Miller was quoted a month ago in The Tennessean urging that the Confederate
flag not be flown during this ceremony. He later backed away from that statement
after City Hall was swamped with phone calls and e-mails.
On Thursday, Miller focused on moving beyond any controversy and focused on
Said Miller: "Today was perfect."
Volunteers such as local real estate agent Pearl Bransford helped make and
light the roughly 10,000 luminarias, the bags filled with sand and candles.
While wind and rain threatened the event, the candles remained lighted.
Bransford, who was one of only a few African-Americans attending the event,
said the Confederate flags used in this historical context were not offensive.
"The flag as it relates to the war is a part of the story," Bransford
said. "Any flags that represent hatred and bigotry I did not see here tonight."
Some dressed the part
The event drew re-enactors who participated in numerous events, including an
annual march several miles from Winstead Hill to the Carter House down Columbia
Avenue.

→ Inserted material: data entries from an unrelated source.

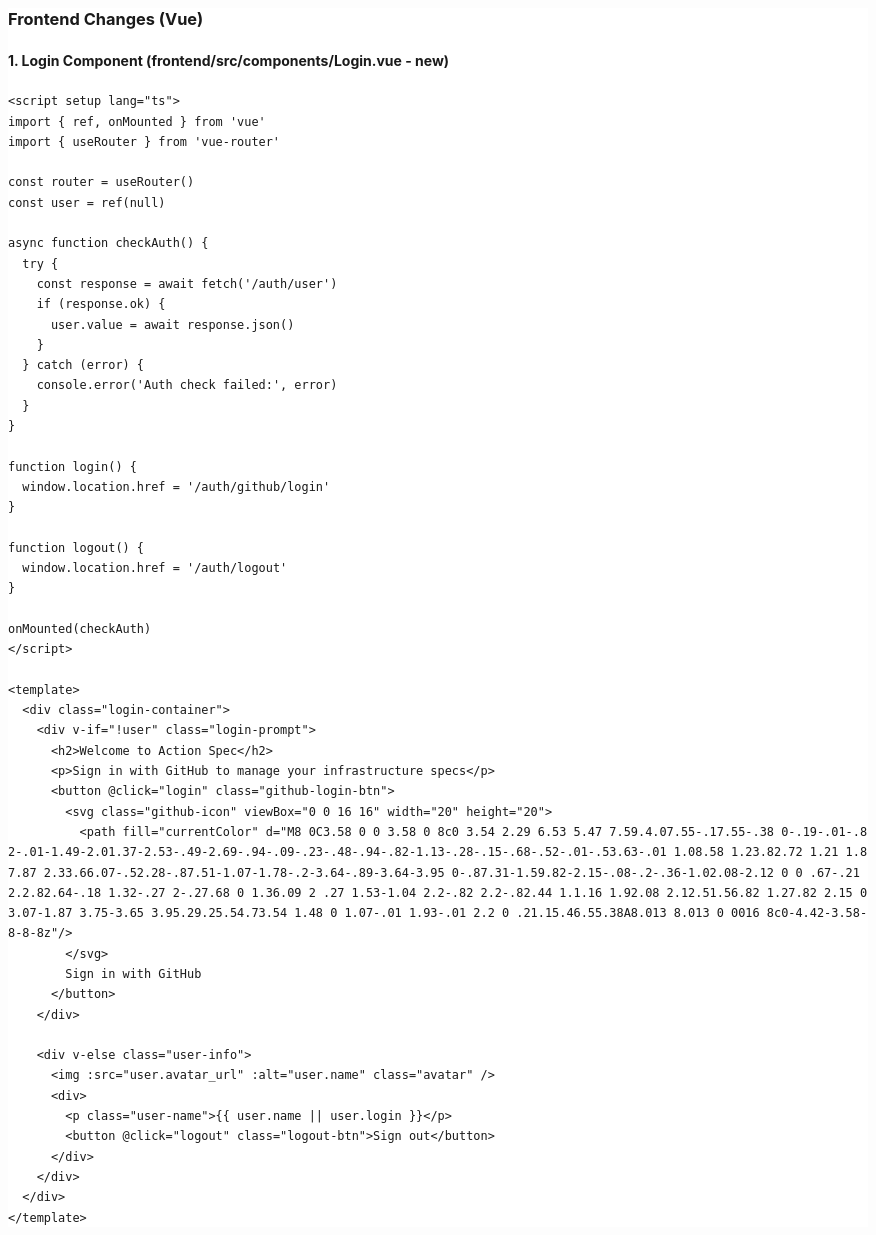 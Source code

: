 ### Frontend Changes (Vue)

#### 1. Login Component (frontend/src/components/Login.vue - new)
```vue
<script setup lang="ts">
import { ref, onMounted } from 'vue'
import { useRouter } from 'vue-router'

const router = useRouter()
const user = ref(null)

async function checkAuth() {
  try {
    const response = await fetch('/auth/user')
    if (response.ok) {
      user.value = await response.json()
    }
  } catch (error) {
    console.error('Auth check failed:', error)
  }
}

function login() {
  window.location.href = '/auth/github/login'
}

function logout() {
  window.location.href = '/auth/logout'
}

onMounted(checkAuth)
</script>

<template>
  <div class="login-container">
    <div v-if="!user" class="login-prompt">
      <h2>Welcome to Action Spec</h2>
      <p>Sign in with GitHub to manage your infrastructure specs</p>
      <button @click="login" class="github-login-btn">
        <svg class="github-icon" viewBox="0 0 16 16" width="20" height="20">
          <path fill="currentColor" d="M8 0C3.58 0 0 3.58 0 8c0 3.54 2.29 6.53 5.47 7.59.4.07.55-.17.55-.38 0-.19-.01-.82-.01-1.49-2.01.37-2.53-.49-2.69-.94-.09-.23-.48-.94-.82-1.13-.28-.15-.68-.52-.01-.53.63-.01 1.08.58 1.23.82.72 1.21 1.87.87 2.33.66.07-.52.28-.87.51-1.07-1.78-.2-3.64-.89-3.64-3.95 0-.87.31-1.59.82-2.15-.08-.2-.36-1.02.08-2.12 0 0 .67-.21 2.2.82.64-.18 1.32-.27 2-.27.68 0 1.36.09 2 .27 1.53-1.04 2.2-.82 2.2-.82.44 1.1.16 1.92.08 2.12.51.56.82 1.27.82 2.15 0 3.07-1.87 3.75-3.65 3.95.29.25.54.73.54 1.48 0 1.07-.01 1.93-.01 2.2 0 .21.15.46.55.38A8.013 8.013 0 0016 8c0-4.42-3.58-8-8-8z"/>
        </svg>
        Sign in with GitHub
      </button>
    </div>

    <div v-else class="user-info">
      <img :src="user.avatar_url" :alt="user.name" class="avatar" />
      <div>
        <p class="user-name">{{ user.name || user.login }}</p>
        <button @click="logout" class="logout-btn">Sign out</button>
      </div>
    </div>
  </div>
</template>

```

The route is considered the "hornet’s nest" of the 1864 battle.
"I’ve been here since 8 o’clock this morning," said Edward Langham,
a Nashville resident dressed as a Confederate cavalry general. "I think
Franklin resident Valerie Golden dressed in a long mid-1800s-era women’s skirt
and brought her daughter, Laina Golden, 16, and friend J.D. Haley, 16, also
in era clothing.
"I wish there had been more people that dressed up," Valerie Golden
said. "I thought it was beautiful."
Memphis resident Winston Blackley, 76, dressed in Confederate gray, brought
his nine replica historic flags — ranging from a "Navy Jack"
Confederate battle flag to a replica of General Robert E. Lee’s flag. He and
other re-enactors seemed willing to forget about Miller’s statements.
"This was one slip of the tongue about the flag," Blackley said of
Miller’s earlier comments. "He’s a good mayor who’s done a lot of good
for the city."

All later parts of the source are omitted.